At the beginning of the school year, the language arts supervisor introduced the idea of choice novels. Her theory is that there are so many books in the world, and why would we limit students to four books a school year that are normally teacher selected? She proposed that we allow students choice in what they read, meaning that there may be lots of different novels being read at the same time in the same class.

At first I just could not wrap my mind around this idea. I was wondering, how would a teacher monitor if students are reading, how would I teach reading skills and concepts, how would I control this???

However, I started to grapple with this idea, and I know that I am madly in love with teaching literature, because I am always trying new things and trying new things helps to keep me relevant and intensifies my love for teaching literature.

With three other teachers who make up a Professional Learning Team, we decided to give this choice novel idea a try. We met to discuss the different possibilities, we created new things, and one by one we started to implement the idea of choice novels into our classrooms.
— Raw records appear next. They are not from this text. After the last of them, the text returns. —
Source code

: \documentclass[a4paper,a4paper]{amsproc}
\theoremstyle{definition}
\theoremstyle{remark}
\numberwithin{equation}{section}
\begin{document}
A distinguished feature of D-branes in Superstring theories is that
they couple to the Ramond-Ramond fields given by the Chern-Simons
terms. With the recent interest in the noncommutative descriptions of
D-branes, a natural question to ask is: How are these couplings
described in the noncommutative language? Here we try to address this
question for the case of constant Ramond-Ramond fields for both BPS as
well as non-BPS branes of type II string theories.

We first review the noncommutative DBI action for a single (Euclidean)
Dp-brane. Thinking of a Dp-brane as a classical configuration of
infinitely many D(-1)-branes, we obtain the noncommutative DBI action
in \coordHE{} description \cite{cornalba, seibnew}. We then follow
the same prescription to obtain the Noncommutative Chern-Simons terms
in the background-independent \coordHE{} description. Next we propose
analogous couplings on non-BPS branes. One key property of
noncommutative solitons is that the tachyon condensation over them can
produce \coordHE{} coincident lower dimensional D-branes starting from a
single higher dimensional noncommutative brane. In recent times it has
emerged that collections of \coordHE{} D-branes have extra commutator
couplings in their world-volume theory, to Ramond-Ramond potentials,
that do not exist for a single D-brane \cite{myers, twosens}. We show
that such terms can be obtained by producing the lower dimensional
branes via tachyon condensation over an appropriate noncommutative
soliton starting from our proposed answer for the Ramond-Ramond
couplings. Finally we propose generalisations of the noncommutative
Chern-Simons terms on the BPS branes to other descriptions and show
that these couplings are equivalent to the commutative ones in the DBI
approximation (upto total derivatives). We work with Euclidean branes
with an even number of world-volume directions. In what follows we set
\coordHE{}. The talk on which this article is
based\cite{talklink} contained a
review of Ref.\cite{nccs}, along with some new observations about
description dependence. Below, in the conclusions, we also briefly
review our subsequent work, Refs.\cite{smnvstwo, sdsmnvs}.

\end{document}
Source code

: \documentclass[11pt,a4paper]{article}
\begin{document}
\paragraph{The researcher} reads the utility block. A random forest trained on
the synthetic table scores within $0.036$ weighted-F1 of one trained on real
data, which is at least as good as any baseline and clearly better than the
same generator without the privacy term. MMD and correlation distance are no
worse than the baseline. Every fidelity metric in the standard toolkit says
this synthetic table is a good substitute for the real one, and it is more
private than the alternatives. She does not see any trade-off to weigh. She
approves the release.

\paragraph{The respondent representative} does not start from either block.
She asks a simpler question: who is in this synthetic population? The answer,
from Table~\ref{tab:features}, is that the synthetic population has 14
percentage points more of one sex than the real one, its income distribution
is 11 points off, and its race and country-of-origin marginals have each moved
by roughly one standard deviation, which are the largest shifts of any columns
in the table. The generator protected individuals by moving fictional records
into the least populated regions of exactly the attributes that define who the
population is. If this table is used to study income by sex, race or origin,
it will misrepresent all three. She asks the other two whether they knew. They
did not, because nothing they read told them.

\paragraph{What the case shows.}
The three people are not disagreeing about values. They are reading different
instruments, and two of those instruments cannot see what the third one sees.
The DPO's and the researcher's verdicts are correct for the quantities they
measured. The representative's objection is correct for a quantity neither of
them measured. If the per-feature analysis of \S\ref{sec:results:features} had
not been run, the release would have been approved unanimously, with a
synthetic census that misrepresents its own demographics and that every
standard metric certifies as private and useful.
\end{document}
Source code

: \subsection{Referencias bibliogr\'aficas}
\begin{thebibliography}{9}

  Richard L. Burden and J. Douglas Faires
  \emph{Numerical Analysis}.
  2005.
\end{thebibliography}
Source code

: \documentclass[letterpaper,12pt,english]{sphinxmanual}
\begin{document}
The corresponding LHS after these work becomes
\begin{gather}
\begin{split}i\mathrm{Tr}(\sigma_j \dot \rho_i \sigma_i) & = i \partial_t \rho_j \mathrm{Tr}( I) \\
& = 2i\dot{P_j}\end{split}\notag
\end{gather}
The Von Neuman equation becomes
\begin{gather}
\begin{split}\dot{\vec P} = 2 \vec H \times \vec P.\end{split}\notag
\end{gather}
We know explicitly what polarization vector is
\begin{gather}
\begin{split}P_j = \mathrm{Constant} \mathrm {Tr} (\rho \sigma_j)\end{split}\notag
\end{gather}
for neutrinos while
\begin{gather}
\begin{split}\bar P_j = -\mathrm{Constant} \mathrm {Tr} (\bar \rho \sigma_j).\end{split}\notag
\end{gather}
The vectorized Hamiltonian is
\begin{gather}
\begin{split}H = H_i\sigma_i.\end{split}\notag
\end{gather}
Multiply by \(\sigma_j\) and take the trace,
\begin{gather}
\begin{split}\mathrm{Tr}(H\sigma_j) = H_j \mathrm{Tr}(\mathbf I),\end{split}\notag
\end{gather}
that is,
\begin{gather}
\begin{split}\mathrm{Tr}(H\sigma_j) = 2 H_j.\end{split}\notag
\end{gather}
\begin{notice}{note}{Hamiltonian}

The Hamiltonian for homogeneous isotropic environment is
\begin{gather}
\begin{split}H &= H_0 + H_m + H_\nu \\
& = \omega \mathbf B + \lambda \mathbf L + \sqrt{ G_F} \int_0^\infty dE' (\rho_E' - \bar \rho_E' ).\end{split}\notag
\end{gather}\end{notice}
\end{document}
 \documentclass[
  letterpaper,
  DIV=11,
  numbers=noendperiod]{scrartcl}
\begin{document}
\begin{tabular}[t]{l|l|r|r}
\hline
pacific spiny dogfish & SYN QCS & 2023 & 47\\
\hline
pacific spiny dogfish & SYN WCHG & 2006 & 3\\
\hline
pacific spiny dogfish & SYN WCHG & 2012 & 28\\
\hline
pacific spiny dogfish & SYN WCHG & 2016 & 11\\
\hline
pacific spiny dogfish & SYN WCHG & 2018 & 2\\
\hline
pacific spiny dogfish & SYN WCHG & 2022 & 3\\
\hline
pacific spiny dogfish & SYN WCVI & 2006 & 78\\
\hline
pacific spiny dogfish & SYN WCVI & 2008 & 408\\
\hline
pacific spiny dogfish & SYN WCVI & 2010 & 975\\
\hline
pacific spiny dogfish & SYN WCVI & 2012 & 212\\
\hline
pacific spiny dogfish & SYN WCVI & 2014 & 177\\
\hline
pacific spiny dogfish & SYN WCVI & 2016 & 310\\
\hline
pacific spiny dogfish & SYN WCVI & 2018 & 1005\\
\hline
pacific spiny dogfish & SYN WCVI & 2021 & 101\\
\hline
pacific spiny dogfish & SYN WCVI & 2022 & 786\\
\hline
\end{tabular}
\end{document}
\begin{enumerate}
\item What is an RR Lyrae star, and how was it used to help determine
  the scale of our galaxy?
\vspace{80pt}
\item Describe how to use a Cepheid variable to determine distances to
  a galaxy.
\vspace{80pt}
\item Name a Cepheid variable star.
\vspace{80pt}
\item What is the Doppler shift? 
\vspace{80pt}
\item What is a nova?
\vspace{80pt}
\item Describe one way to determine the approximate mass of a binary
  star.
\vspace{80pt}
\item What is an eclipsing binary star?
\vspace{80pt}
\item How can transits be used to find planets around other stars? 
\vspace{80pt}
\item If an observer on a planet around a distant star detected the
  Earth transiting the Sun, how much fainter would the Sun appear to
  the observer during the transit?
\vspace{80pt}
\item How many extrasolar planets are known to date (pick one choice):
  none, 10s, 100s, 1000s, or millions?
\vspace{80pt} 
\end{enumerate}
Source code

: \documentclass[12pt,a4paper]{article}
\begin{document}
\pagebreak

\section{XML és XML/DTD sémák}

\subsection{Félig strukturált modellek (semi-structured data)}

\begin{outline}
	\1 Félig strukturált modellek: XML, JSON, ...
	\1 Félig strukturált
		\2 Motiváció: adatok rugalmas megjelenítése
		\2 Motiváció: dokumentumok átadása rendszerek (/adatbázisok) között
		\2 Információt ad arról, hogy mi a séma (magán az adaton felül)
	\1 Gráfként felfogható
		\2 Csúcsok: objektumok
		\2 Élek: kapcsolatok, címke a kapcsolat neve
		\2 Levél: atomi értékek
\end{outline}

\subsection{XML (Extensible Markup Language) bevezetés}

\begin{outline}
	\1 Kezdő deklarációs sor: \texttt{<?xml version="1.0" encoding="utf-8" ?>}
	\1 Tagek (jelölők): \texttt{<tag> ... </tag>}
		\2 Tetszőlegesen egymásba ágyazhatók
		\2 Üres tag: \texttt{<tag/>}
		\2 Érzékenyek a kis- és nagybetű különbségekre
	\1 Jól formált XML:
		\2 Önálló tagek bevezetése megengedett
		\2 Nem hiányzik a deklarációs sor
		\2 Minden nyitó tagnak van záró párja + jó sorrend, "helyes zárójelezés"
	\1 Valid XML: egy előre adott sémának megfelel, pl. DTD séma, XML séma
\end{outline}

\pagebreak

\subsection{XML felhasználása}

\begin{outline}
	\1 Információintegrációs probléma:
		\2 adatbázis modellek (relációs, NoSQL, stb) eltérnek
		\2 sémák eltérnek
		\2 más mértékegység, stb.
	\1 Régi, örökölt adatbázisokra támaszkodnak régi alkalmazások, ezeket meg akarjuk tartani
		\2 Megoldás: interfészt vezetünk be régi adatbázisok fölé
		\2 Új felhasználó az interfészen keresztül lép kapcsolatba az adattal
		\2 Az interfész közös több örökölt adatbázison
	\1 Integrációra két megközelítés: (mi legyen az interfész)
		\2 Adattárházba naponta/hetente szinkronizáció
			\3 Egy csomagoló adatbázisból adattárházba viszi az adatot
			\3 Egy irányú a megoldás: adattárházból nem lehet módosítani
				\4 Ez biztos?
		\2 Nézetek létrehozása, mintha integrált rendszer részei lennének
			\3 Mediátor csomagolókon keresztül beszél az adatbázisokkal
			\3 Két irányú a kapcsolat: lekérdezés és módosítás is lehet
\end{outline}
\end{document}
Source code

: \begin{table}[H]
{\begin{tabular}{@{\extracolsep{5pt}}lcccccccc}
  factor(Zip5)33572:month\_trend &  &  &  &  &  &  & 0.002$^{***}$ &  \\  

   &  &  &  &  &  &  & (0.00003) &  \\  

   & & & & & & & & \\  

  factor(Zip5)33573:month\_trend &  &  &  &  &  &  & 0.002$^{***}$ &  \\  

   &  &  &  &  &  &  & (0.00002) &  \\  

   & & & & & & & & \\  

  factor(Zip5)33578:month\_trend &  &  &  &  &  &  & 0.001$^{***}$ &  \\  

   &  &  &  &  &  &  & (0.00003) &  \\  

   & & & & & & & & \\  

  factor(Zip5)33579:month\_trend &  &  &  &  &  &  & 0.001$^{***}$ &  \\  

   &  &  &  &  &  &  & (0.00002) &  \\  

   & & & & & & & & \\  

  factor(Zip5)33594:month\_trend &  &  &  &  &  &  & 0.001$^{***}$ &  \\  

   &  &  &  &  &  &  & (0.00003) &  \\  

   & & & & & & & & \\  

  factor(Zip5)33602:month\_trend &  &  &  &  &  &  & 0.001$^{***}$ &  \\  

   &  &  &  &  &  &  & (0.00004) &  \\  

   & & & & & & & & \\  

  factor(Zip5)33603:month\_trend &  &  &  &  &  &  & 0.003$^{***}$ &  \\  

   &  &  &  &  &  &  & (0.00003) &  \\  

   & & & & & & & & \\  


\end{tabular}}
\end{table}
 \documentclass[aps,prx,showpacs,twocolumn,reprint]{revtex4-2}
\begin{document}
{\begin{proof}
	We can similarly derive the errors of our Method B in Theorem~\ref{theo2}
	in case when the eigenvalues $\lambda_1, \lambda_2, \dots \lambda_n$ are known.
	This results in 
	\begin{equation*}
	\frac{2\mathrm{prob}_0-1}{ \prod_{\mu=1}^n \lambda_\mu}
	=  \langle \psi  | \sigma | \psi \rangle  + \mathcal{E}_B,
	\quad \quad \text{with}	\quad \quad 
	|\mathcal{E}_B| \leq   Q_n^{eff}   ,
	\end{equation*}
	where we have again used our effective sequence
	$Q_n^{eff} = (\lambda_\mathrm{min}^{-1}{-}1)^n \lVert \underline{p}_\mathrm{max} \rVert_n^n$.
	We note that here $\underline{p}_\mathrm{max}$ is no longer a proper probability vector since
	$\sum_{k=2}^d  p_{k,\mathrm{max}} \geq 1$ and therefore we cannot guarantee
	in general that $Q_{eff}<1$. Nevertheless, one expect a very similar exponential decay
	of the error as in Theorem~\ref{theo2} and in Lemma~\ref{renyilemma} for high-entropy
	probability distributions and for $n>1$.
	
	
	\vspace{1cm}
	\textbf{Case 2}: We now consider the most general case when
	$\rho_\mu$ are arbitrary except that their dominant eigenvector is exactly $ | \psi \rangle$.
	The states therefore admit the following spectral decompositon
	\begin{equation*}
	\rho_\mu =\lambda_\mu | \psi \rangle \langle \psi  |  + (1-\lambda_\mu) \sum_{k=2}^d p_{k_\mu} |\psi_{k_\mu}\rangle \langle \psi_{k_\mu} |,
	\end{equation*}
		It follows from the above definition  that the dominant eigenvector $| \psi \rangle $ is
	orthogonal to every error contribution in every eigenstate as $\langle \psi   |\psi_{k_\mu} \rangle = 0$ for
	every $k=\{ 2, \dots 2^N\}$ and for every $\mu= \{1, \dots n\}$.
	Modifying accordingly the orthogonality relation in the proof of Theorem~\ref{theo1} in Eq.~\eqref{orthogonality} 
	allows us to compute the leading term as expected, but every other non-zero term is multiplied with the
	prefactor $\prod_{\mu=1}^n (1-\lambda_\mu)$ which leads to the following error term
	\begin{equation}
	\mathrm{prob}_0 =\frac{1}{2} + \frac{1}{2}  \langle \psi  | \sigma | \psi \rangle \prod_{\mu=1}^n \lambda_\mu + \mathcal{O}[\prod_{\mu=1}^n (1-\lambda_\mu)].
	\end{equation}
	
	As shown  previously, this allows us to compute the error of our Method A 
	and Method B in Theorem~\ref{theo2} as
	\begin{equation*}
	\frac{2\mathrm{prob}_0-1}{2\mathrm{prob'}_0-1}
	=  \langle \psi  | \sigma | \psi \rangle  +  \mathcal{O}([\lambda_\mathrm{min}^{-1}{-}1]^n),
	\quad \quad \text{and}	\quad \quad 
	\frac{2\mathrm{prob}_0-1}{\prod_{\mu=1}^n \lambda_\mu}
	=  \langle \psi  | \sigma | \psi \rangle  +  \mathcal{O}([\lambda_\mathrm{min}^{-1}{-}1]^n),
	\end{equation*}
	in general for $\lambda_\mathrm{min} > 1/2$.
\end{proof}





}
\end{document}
I decide that I would start with choice short stories with my tenth grade students. So, I selected five short stories and put students into groups. The groups decided which short story they would read, and they read the stories, worked on literary activities and vocabulary, and they also completed a visual that portrayed the theme and their likes and dislikes of their selected story. My people, this worked better than I could have ever imagined. The class was alive with students discussing literature and literature concepts. Their final visual depictions of their short stories blew me away:

After this success, I talked to one of the librarians, and I did something that I have not done in eighteen years of teaching; I took students to the library to actually browse around and find books that they would like to read. They asked questions like “Can I read a book about somebody?” Can I read any book in this library?” You should have felt their joy when they realized that the library was their playground.

I gave the guidelines for reading their choice novels, and we are reading in class, working on activities, and discussing literature. I am no longer having to beg students to read; they are reading and reading and reading, and the added bonus is that I get to read in class every single time that they read.

My people, change can be scary, but it can definitely be liberating. I would rather try something new and fail then to do the same thing over and over and over again......

The one thing that is consistent is change, and those who refuse to change become obsolete!

Loving Choice Novels Today!


dope. said...

This is an amazing idea! I have been teaching for almost five years now and never considered doing this...mostly for the same reasons you were hesitant. However, I am ALL about student choice and look forward to implementing this in my classroom next year. I love your students' visuals and look forward to reading more about their experiences with choice novels!

Jacqueline said...

Yes, it's works. Send me an email, and I will send you the guidelines for the short stories and the novels. You can modify the guidelines to fit your students.